Re: Re: [HACKERS] Custom compression methods

From: Dilip Kumar <dilipbalaut(at)gmail(dot)com>
To: Robert Haas <robertmhaas(at)gmail(dot)com>
Cc: Alexander Korotkov <a(dot)korotkov(at)postgrespro(dot)ru>, David Steele <david(at)pgmasters(dot)net>, Ildus Kurbangaliev <i(dot)kurbangaliev(at)gmail(dot)com>, Ildus Kurbangaliev <i(dot)kurbangaliev(at)postgrespro(dot)ru>, Dmitry Dolgov <9erthalion6(at)gmail(dot)com>, PostgreSQL Developers <pgsql-hackers(at)lists(dot)postgresql(dot)org>
Subject: Re: Re: [HACKERS] Custom compression methods
Date: 2020-09-19 07:49:48
Message-ID: CAFiTN-vcbfy5ScKVUp16c1N_wzP0RL6EkPBAg_Jm3eDK0ftO5Q@mail.gmail.com
Views: Raw Message | Whole Thread | Download mbox | Resend email
Thread:
Lists: pgsql-hackers

On Tue, Aug 25, 2020 at 11:20 PM Robert Haas <robertmhaas(at)gmail(dot)com> wrote:
>
> On Mon, Aug 24, 2020 at 2:12 AM Dilip Kumar <dilipbalaut(at)gmail(dot)com> wrote:
> > IIUC, the main reason for using this flag is for taking the decision
> > whether we need any detoasting for this tuple. For example, if we are
> > rewriting the table because the compression method is changed then if
> > HEAP_HASCUSTOMCOMPRESSED bit is not set in the tuple header and tuple
> > length, not tup->t_len > TOAST_TUPLE_THRESHOLD then we don't need to
> > call heap_toast_insert_or_update function for this tuple. Whereas if
> > this flag is set then we need to because we might need to uncompress
> > and compress back using a different compression method. The same is
> > the case with INSERT into SELECT * FROM.
>
> This doesn't really seem worth it to me. I don't see how we can
> justify burning an on-disk bit just to save a little bit of overhead
> during a rare maintenance operation. If there's a performance problem
> here we need to look for another way of mitigating it. Slowing CLUSTER
> and/or VACUUM FULL down by a large amount for this feature would be
> unacceptable, but is that really a problem? And if so, can we solve it
> without requiring this bit?

Okay, if we want to avoid keeping the bit then there are multiple ways
to handle this, but the only thing is none of that will be specific to
those scenarios.
approach1. In ExecModifyTable, we can process the source tuple and see
if any of the varlena attributes is compressed and its stored
compression method is not the same as the target table attribute then
we can decompress it.
approach2. In heap_prepare_insert, always call the
heap_toast_insert_or_update, therein we can check if any of the source
tuple attributes are compressed with different compression methods
then the target table then we can decompress it.

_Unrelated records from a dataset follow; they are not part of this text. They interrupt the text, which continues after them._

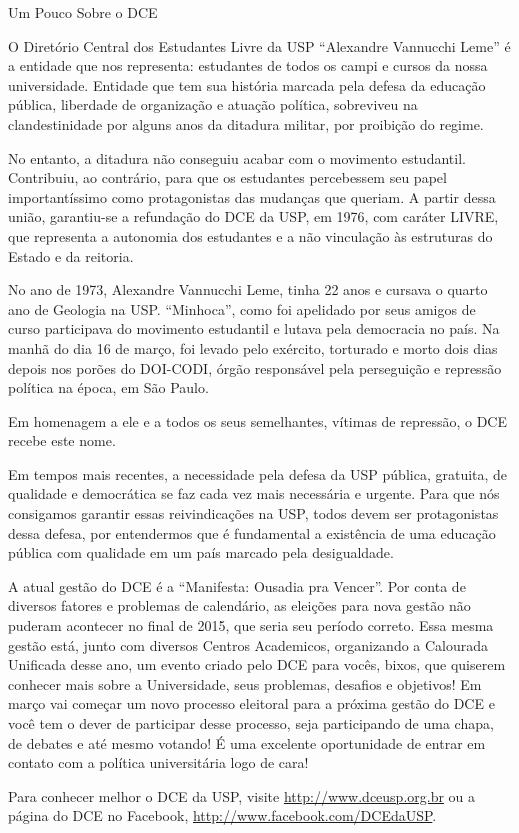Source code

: \begin{secao}{Um Pouco Sobre o DCE}

O Diretório Central dos Estudantes Livre da USP ``Alexandre Vannucchi Leme'' é a
entidade que nos representa: estudantes de todos os campi e cursos da nossa universidade.
Entidade que tem sua história marcada pela defesa da educação pública, liberdade
de organização e atuação política, sobreviveu na clandestinidade por alguns anos
da ditadura militar, por proibição do regime.

No entanto, a ditadura não conseguiu acabar com o movimento estudantil. Contribuiu,
ao contrário, para que os estudantes percebessem seu papel importantíssimo como
protagonistas das mudanças que queriam. A partir dessa união, garantiu-se a
refundação do DCE da USP, em 1976, com caráter LIVRE, que representa a autonomia
dos estudantes e a não vinculação às estruturas do Estado e da reitoria.

No ano de 1973, Alexandre Vannucchi Leme, tinha 22 anos e cursava o quarto ano
de Geologia na USP. ``Minhoca'', como foi apelidado por seus amigos de curso participava
do movimento estudantil e lutava pela democracia no país. Na manhã do dia 16 de março,
foi levado pelo exército, torturado e morto dois dias depois nos porões do DOI-CODI,
órgão responsável pela perseguição e repressão política na época, em São Paulo.

Em homenagem a ele e a todos os seus semelhantes, vítimas de repressão, o DCE recebe este nome.

Em tempos mais recentes, a necessidade pela defesa da USP pública, gratuita, de qualidade
e democrática se faz cada vez mais necessária e urgente. Para que nós consigamos
garantir essas reivindicações na USP, todos devem ser protagonistas dessa defesa,
por entendermos que é fundamental a existência de uma educação pública com qualidade
em um país marcado pela desigualdade.

A atual gestão do DCE é a “Manifesta: Ousadia pra Vencer”. Por conta de diversos fatores e 
problemas de calendário, as eleições para nova gestão não puderam acontecer no final de 2015, 
que seria seu período correto. Essa mesma gestão está, junto com diversos Centros Academicos, 
organizando a Calourada Unificada desse ano, um evento criado pelo DCE para vocês, bixos, 
que quiserem conhecer mais sobre a Universidade, seus problemas, desafios e objetivos! Em 
março vai começar um novo processo eleitoral para a próxima gestão do DCE e você tem o dever 
de participar desse processo, seja participando de uma chapa, de debates e até mesmo votando! 
É uma excelente oportunidade de entrar em contato com a política universitária logo de cara!

Para conhecer melhor o DCE da USP, visite \url{http://www.dceusp.org.br} ou a página do DCE no Facebook,
\url{http://www.facebook.com/DCEdaUSP}.

\end{secao}
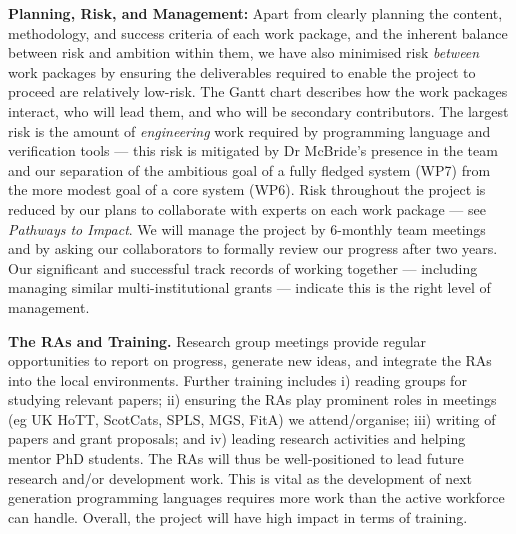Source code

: \documentclass[a4paper,11pt]{article}
\begin{document}
{\bf Planning, Risk, and Management:} Apart from clearly
planning the content, methodology, and success criteria of each work package,
and the inherent balance between risk and ambition
within them, we have also minimised risk {\em between} work packages
by ensuring the deliverables required to enable the project to proceed 
are relatively low-risk. The Gantt chart describes how the work
packages interact, who will lead them, and who will be secondary
contributors. The largest risk is the 
amount of {\em engineering} work required by programming language
and verification tools --- this risk is mitigated by Dr McBride's
presence in the team and our 
separation of the ambitious
goal of a fully fledged system (WP7) from the more modest
goal of a core system (WP6). Risk throughout the project is reduced by
our plans to collaborate
with experts on each work package --- see {\em Pathways to Impact}. We
will manage the project by 6-monthly team meetings and by asking our
collaborators to formally review our progress after two years.  Our
significant and successful track records of working together ---
including managing similar multi-institutional grants --- indicate
this is the right level of management.


{\bf The RAs and Training.} Research group meetings provide regular opportunities to report on
progress, generate new ideas, and integrate the
RAs into the local environments. Further training includes i)
reading groups for studying relevant papers; ii) ensuring the RAs play
prominent roles in meetings (eg UK HoTT, ScotCats, SPLS, MGS, FitA) we
attend/organise; iii) writing of papers and grant proposals; and iv)
leading research activities and helping mentor PhD students.  The RAs
will thus be well-positioned to lead future research and/or
development work. This is vital as the development of next generation
programming languages requires more work than the active workforce can
handle. Overall, the project will have high impact in terms
of training.






\begin{footnotesize}
\begin{multicols}{2}

%
%

\end{multicols}
\end{footnotesize}

% 
% 
\end{document}
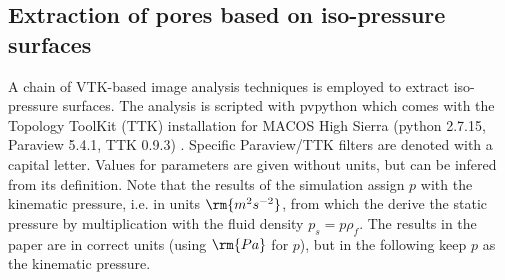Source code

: \documentclass[draft,jgrga]{agutexSI2019}
\begin{document}
\begin{article}
\subsection{Extraction of pores based on iso-pressure surfaces}
A chain of VTK-based image analysis techniques  is employed to extract iso-pressure surfaces. The analysis is scripted with pvpython which comes with the Topology ToolKit (TTK) installation for MACOS High Sierra (python 2.7.15, Paraview 5.4.1, TTK 0.9.3) \cite{tierny_topology_2018}. Specific Paraview/TTK filters are denoted with a capital letter. Values for parameters are given without units, but can be infered from its definition. Note that the results of the simulation assign $p$ with the kinematic pressure, i.e. in units $\rm{m^2s^{-2}}$, from which the derive the static pressure by multiplication with the fluid density $p_s = p\rho_{f}$. The results in the paper are in correct units (using $\rm{Pa}$ for $p$), but in the following keep $p$ as the kinematic pressure. 


\end{article}
\end{document}
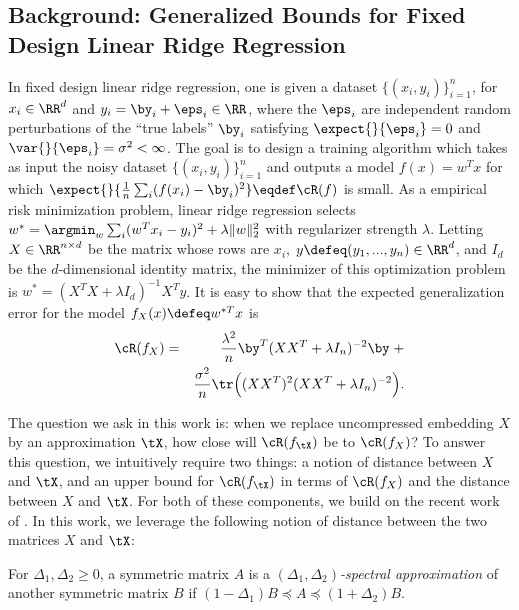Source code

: \subsection{Background: Generalized Bounds for Fixed Design Linear Ridge Regression}
\label{subsec:fixed_design}
In fixed design linear ridge regression, one is given a dataset $\{(x_i,y_i)\}_{i=1}^n$, for $x_i \in \RR^d$ and $y_i = \by_i + \eps_i \in \RR$, where the $\eps_i$ are independent random perturbations of the ``true labels'' $\by_i$ satisfying $\expect{}{\eps_i} = 0$ and $\var{}{\eps_i} = \sigma^2 < \infty$.
The goal is to design a training algorithm which takes as input the noisy dataset $\{(x_i,y_i)\}_{i=1}^n$ and outputs a model $f(x) = w^T x$ for which $\expect{}{\frac{1}{n}\sum_i (f(x_i) -\by_i)^2} \eqdef \cR(f)$ is small.
As a empirical risk minimization problem, linear ridge regression selects $w^* = \argmin_w \sum_i (w^T x_i - y_i)^2 + \lambda\|w\|_2^2$ with regularizer strength $\lambda$.
Letting $X \in \RR^{n\times d}$ be the matrix whose rows are $x_i$, $y \defeq (y_1,...,y_n) \in \RR^d$, and $I_d$ be the $d$-dimensional identity matrix, the minimizer of this optimization problem is $w^* = ( X^T X + \lambda I_d)^{-1}X^Ty$.
It is easy to show \citep{alaoui15} that the expected generalization error for the model $f_X(x) \defeq w^{*T}x$ is
\begin{eqnarray*}
\cR(f_X) &=& \frac{\lambda^2}{n} \by^T(XX^T + \lambda I_n)^{-2}\by \; +\\ && \frac{\sigma^2}{n}\tr\Big((XX^T)^2(XX^T + \lambda I_n)^{-2}\Big).
\end{eqnarray*}

The question we ask in this work is: when we replace uncompressed embedding $X$ by an approximation $\tX$, how close will $\cR(f_{\tX})$ be to $\cR(f_X)$?
To answer this question, we intuitively require two things: a notion of distance between $X$ and $\tX$, and an upper bound for $\cR(f_{\tX})$ in terms of $\cR(f_X)$ and the distance between $X$ and $\tX$.
For both of these components, we build on the recent work of \citep{lprff18}.
In this work, we leverage the following notion of distance between the two matrices $X$ and $\tX$:

\begin{definition}{\citep{lprff18}}
	\label{def:specdist}
	For $\Delta_1, \Delta_2 \geq 0$, a symmetric matrix $A$ is a \emph{$(\Delta_1, \Delta_2)$-spectral approximation} of another symmetric matrix $B$ if $(1-\Delta_1)B \preceq A \preceq (1+\Delta_2)B$. 
\end{definition}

With either of the approach, we have to do this in a generic path
because the source of the tuple is not known, I mean it can be a
output from a function, or the join tuple or a subquery. So in the
attached patch, I have implemented with approach1.

For testing, I have implemented using approach1 as well as using
approach2 and I have checked the performance of the pg_bench to see
whether it impacts the performance of the generic paths or not, but I
did not see any impact.

>
> > I have already extracted these 2 patches from the main patch set.
> > But, in these patches, I am still storing the am_oid in the toast
> > header. I am not sure can we get rid of that at least for these 2
> > patches? But, then wherever we try to uncompress the tuple we need to
> > know the tuple descriptor to get the am_oid but I think that is not
> > possible in all the cases. Am I missing something here?
>
> I think we should instead use the high bits of the toast size word for
> patches #1-#4, as discussed upthread.
>
> > > > Patch #3. Add support for changing the compression method associated
> > > > with a column, forcing a table rewrite.
> > > >
> > > > Patch #4. Add support for PRESERVE, so that you can change the
> > > > compression method associated with a column without forcing a table
> > > > rewrite, by including the old method in the PRESERVE list, or with a
> > > > rewrite, by not including it in the PRESERVE list.
> >
> > Does this make sense to have Patch #3 and Patch #4, without having
> > Patch #5? I mean why do we need to support rewrite or preserve unless
> > we have the customer compression methods right? because the build-in
> > compression method can not be dropped so why do we need to preserve?
>
> I think that patch #3 makes sense because somebody might have a table
> that is currently compressed with pglz and they want to switch to lz4,
> and I think patch #4 also makes sense because they might want to start
> using lz4 for future data but not force a rewrite to get rid of all
> the pglz data they've already got. Those options are valuable as soon
> as there is more than one possible compression algorithm, even if
> they're all built in. Now, as I said upthread, it's also true that you
> could do #5 before #3 and #4. I don't think that's insane. But I
> prefer it in the other order, because I think having #5 without #3 and
> #4 wouldn't be too much fun for users.

Details of the attached patch set

0001: This provides syntax to set the compression method from the
built-in compression method (pglz or zlib). pg_attribute stores the
compression method (char) and there are conversion functions to
convert that compression method to the built-in compression array
index. As discussed up thread the first 2 bits will be storing the
compression method index using that we can directly get the handler
routing using the built-in compression method array.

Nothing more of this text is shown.